When the listing below reaches the line that has "## Resources Used", start reproducing exactly; stop after the line that has "Cab Booking System", and drop the pictures.

[Opening Source records section]

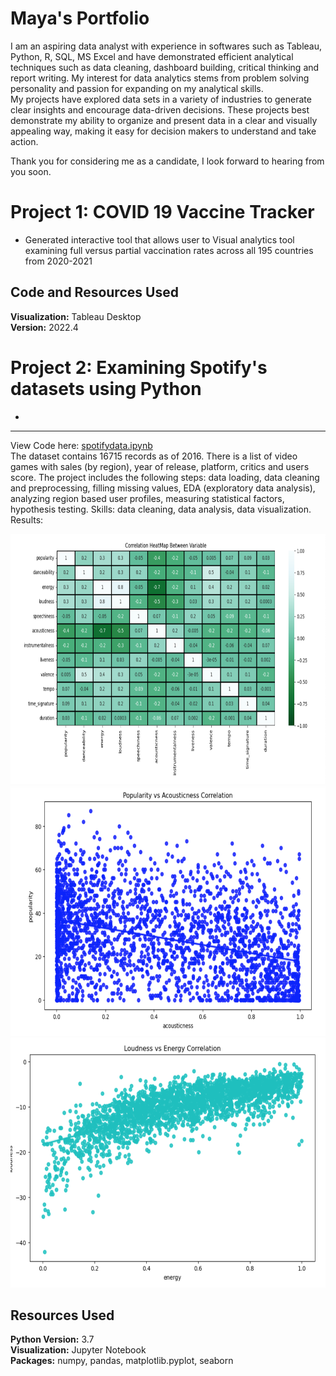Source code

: # Maya's Portfolio

I am an aspiring data analyst with experience in softwares such as Tableau, Python, R, SQL, MS Excel and have demonstrated efficient analytical techniques such as data cleaning, dashboard building, critical thinking and report writing. My interest for data analytics stems from problem solving personality and passion for expanding on my analytical skills.  
My projects have explored data sets in a variety of industries to generate clear insights and encourage data-driven decisions. These projects best demonstrate my ability to organize and present data in a clear and visually appealing way, making it easy for decision makers to understand and take action. 

Thank you for considering me as a candidate, I look forward to hearing from you soon.

# Project 1: COVID 19 Vaccine Tracker
* Generated interactive tool that allows user to Visual analytics tool examining full versus partial vaccination rates across all 195 countries from 2020-2021
## Code and Resources Used
**Visualization:** Tableau Desktop  
**Version:** 2022.4  

# Project 2: Examining Spotify's datasets using Python
* 

--- 
View Code here: [spotifydata.ipynb](video_games_sales.ipynb)   
The dataset contains 16715 records as of 2016. There is a list of video games with sales (by region), year of release, platform, critics and users score. The project includes the following steps: data loading, data cleaning and preprocessing, filling missing values, EDA (exploratory data analysis), analyzing region based user profiles, measuring statistical factors, hypothesis testing.
Skills: data cleaning, data analysis, data visualization.  
Results: 


<img src="images/heat_map.png" width="800" height="400" />




<img src="images/Acousticness.png" width="800" height="400" />



<img src="images/LoudvsEnergy.png" width="800" height="400" />



## Resources Used
**Python Version:** 3.7  
**Visualization:** Jupyter Notebook  
**Packages:** numpy, pandas, matplotlib.pyplot, seaborn
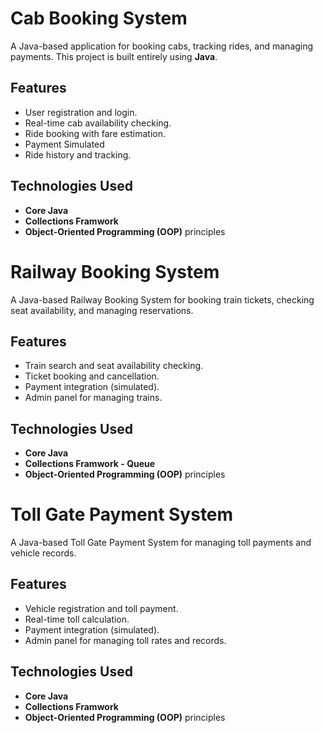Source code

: # Cab Booking System

A Java-based application for booking cabs, tracking rides, and managing payments. This project is built entirely using **Java**.

## Features
- User registration and login.
- Real-time cab availability checking.
- Ride booking with fare estimation.
- Payment Simulated
- Ride history and tracking.

## Technologies Used
- **Core Java**
- **Collections Framwork**
- **Object-Oriented Programming (OOP)** principles

# Railway Booking System

A Java-based Railway Booking System for booking train tickets, checking seat availability, and managing reservations.

## Features
- Train search and seat availability checking.
- Ticket booking and cancellation.
- Payment integration (simulated).
- Admin panel for managing trains.

## Technologies Used
- **Core Java**
- **Collections Framwork - Queue**
- **Object-Oriented Programming (OOP)** principles

# Toll Gate Payment System

A Java-based Toll Gate Payment System for managing toll payments and vehicle records.

## Features
- Vehicle registration and toll payment.
- Real-time toll calculation.
- Payment integration (simulated).
- Admin panel for managing toll rates and records.

## Technologies Used
- **Core Java**
- **Collections Framwork**
- **Object-Oriented Programming (OOP)** principles
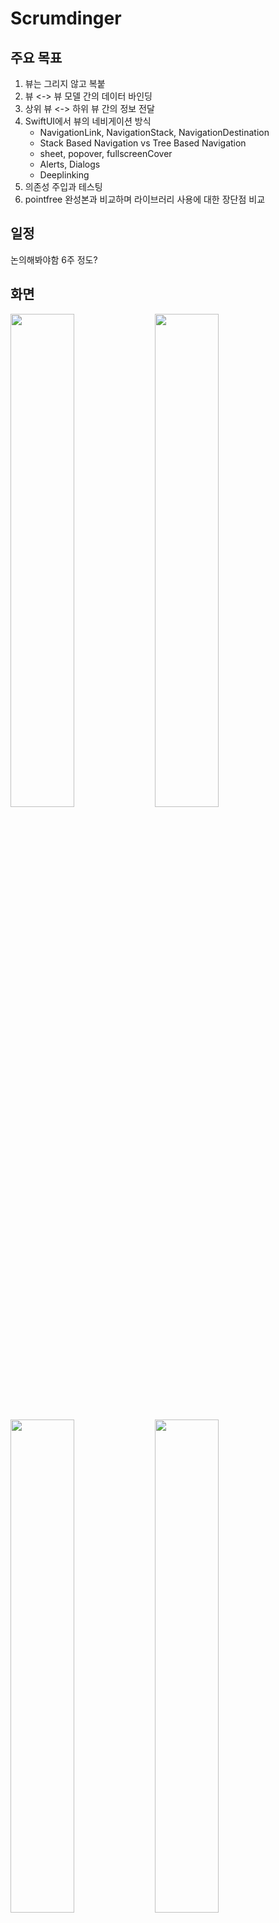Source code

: # Scrumdinger

## 주요 목표

1. 뷰는 그리지 않고 복붙
1. 뷰 <-> 뷰 모델 간의 데이터 바인딩
1. 상위 뷰 <-> 하위 뷰 간의 정보 전달
1. SwiftUI에서 뷰의 네비게이션 방식
    - NavigationLink, NavigationStack, NavigationDestination
    - Stack Based Navigation vs Tree Based Navigation
    - sheet, popover, fullscreenCover
    - Alerts, Dialogs
    - Deeplinking
1. 의존성 주입과 테스팅
1. pointfree 완성본과 비교하며 라이브러리 사용에 대한 장단점 비교

## 일정

논의해봐야함
6주 정도?

## 화면

<img src="https://user-images.githubusercontent.com/57659933/232763735-c05eead7-48a3-4c4a-91aa-d11dd4b1d7a3.png" width=45% height=45%/> <img src="https://user-images.githubusercontent.com/57659933/232763765-e880136b-1510-4d57-bf38-47c0b3b4f5c5.png" width=45% height=45%/> 

<img src="https://user-images.githubusercontent.com/57659933/232763870-a02c0bab-fb07-47a2-ac57-b1650fc2bcc8.png" width=45% height=45%/> <img src="https://user-images.githubusercontent.com/57659933/232763883-a7abd296-621c-4a59-835f-d787e6a6aee0.png" width=45% height=45%/> 

<img src="https://user-images.githubusercontent.com/57659933/232763914-7e8f353a-e473-43ae-b5d1-5e78c14b5343.png" width=45% height=45%/> <img src="https://user-images.githubusercontent.com/57659933/232763942-06ec4b8e-a38a-48cd-a525-452b265d2950.png" width=45% height=45%/>

<img src="https://user-images.githubusercontent.com/57659933/232768929-aee73d39-5799-44ee-8ac7-34f691671404.png" width=45% height=45%/> <img src="https://user-images.githubusercontent.com/57659933/232763979-843040f3-0ca5-4905-9223-e22f062d4355.png" width=45% height=45%/> 

<img src="https://user-images.githubusercontent.com/57659933/232764004-969c8078-908d-4149-913c-838b861b3a86.png" width=45% height=45%/> <img src="https://user-images.githubusercontent.com/57659933/232769458-76082030-d0f9-4d4b-a85b-76780b86acbc.png" width=45% height=45%/> 

<img src="https://user-images.githubusercontent.com/57659933/232769610-987e20eb-eb19-4ff7-bbf7-1652c6184a94.png" width=45% height=45%/>



## 참고

### Stack-Based Navigation Pros&Cons
![image](https://user-images.githubusercontent.com/57659933/232756313-06bfb1e1-f3c1-413a-b241-efa5a70e093a.png)

### Tree-Based Navigation Pros&Cons
![image](https://user-images.githubusercontent.com/57659933/232756507-bad6b363-3415-44c2-a215-80917f792a95.png)

### git참고

[https://github.com/realm/Scrumdinger](https://github.com/realm/Scrumdinger)

[https://github.com/pointfreeco/standups](https://github.com/pointfreeco/standups)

[Closing Source records section]

Written reply:
## Resources Used
**Python Version:** 3.7  
**Visualization:** Jupyter Notebook  
**Packages:** numpy, pandas, matplotlib.pyplot, seaborn
Source code

: # Cab Booking System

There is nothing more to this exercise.